Há explicações históricas para as observações acima. Cabo Verde situa-se no Sahel. Ao longo da história colonial, esta colônia portuguesa antiga sofreu secas e fomes severas (Carreira, 1984). A comida foi sempre muito escassa. As memórias ficam com a geração atual, que continua a cultivar plantas resistentes adaptadas ao clima. A agricultura continua a ser a atividade econômica de base nas zonas rurais e uma prática cultural simbólica nas zonas urbanas e periféricas. Isso também tem implicações intelectuais e literárias importantes (Hopffer Almada, 1998; Lobo 2012).
Embora a pobreza extrema tenha sido erradicada, os alimentos ainda são preciosos em Cabo Verde devido às limitações geográficas e climáticas. Graças à ajuda internacional, remessas de emigrantes, introdução do arroz, importação regular de legumes, frutas, carne e peixe congelados, bem como ao trabalho árduo e sacrifícios dos cabo-verdianos, o problema está controlado. Ainda que haja escassez de alimentos, não há falta de hospitalidade e generosidade. As pessoas partilham o que têm e contam histórias sobre plantas, gado, animais, solo, etc.
A tradição oral é uma forma popular de contar histórias. Qualquer tentativa de traduzir contos populares crioulos cabo-verdianos deve começar com uma boa compreensão dos rudimentos. Seria errado e desrespeitoso assumir que é fácil traduzi-los devido à sintaxe descomplicada, frontalidade das expressões e repetição de temas.
Curiosamente, muitas histórias falam de comida. Relatam como as pessoas trabalhavam na quinta, cozinhavam ou comiam outrora. Muitas são provocadoras e irónicas, em que os comportamentos dos personagens são exagerados para realçar o absurdo. O que é difícil de traduzir para o chinês, por exemplo, é o desejo de certos alimentos.
O conceito de uma panela de comida – um conjunto de legumes e vegetais para uma refeição completa que leva horas a preparar e cozinhar – é específico em Cabo Verde e em muitas outras partes de África (McCann, 2009), mas não tem equivalente na cultura chinesa.

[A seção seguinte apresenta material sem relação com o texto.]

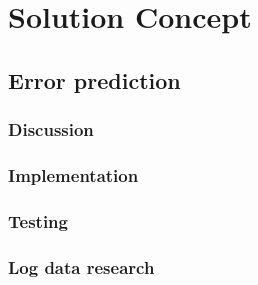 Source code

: \chapter{Solution Concept}
\section{Error prediction}
\subsection{Discussion}
\subsection{Implementation}
\subsection{Testing}
\subsection{Log data research}
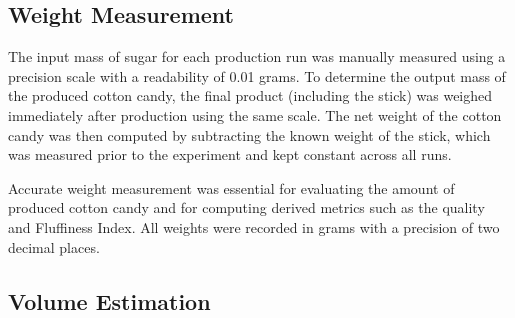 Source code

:\subsection{Weight Measurement}


The input mass of sugar for each production run was manually measured using a precision scale with a readability of 0.01 grams. To determine the output mass of the produced cotton candy, the final product (including the stick) was weighed immediately after production using the same scale. The net weight of the cotton candy was then computed by subtracting the known weight of the stick, which was measured prior to the experiment and kept constant across all runs.

Accurate weight measurement was essential for evaluating the amount of produced cotton candy and for computing derived metrics such as the quality and Fluffiness Index. All weights were recorded in grams with a precision of two decimal places.




\subsection{Volume Estimation}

Um chinês terá dificuldade em compreender porque é que um cabo-verdiano adora o que é aparentemente uma mistura vegetariana pesada. O primeiro nunca teve a oportunidade de prová-la e não tem memória para invocar. Para agravar o problema, muitos nomes de pratos cabo-verdianos são despretensiosos, ou seja, os nomes dos pratos são realmente os ingredientes principais. Na verdade, pouco cuidado é tomado para nomear os alimentos, e é muito mais comum dizer diretamente os ingredientes, todos locais, familiares e tradicionais.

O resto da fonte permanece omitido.